Arab Spring boosts political Islam, but which kind?

October 25, 2011

(Supporters of the Islamist Ennahda movement celebrate outside Ennahda's headquarters in Tunis October 25, 2011/Zohra Bensemra)

More democracy is bringing more political Islam in the countries of the Arab Spring, but Islamist statements about sharia or religion in politics are only rough indicators of what the real effect might be. The strong showing of Tunisia’s moderate Islamists in Sunday’s election and a promise by Libyan National Transitional Council leader Mustafa Abdel Jalil to uphold sharia have highlighted the bigger role Islamists will play after the fall of the autocrats who opposed them.

These Islamists must now work out how to integrate more Islam into new democratic systems. Many terms used in the debate are ambiguous and some, especially the concept of sharia, are often misunderstood by non-Muslims.

Jan Michiel Otto, a Dutch law professor who led a recent study of how 12 Muslim countries apply sharia, said political Islam covers a broad spectrum of approaches. “If sharia is introduced, you don’t know what you’ll get,” said the Leiden University professor, editor of the book Sharia Incorporated.
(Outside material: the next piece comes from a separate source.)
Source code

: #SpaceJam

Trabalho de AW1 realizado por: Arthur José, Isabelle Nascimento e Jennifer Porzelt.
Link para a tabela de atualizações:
His study indicated that, contrary to what many Western observers might think, more Islam did not always mean less liberty.

Yasin Aktay, a Turkish sociologist at Selcuk University in Konya, said Sharia itself was not a defined legal code and not limited to the harsh physical punishments seen in Saudi Arabia or Iran. “That’s a fetishised version of sharia,” he said.

Many Middle Eastern constitutions already enshrine Islam as the official religion and mention sharia as the basis of law, but also have civil and penal codes based on European models. Apart from Saudi Arabia, which has only Islamic law, Middle Eastern countries apply a complicated mix of religious and civil law. Sharia can be applied almost symbolically in one country, moderately in another and strictly in a third.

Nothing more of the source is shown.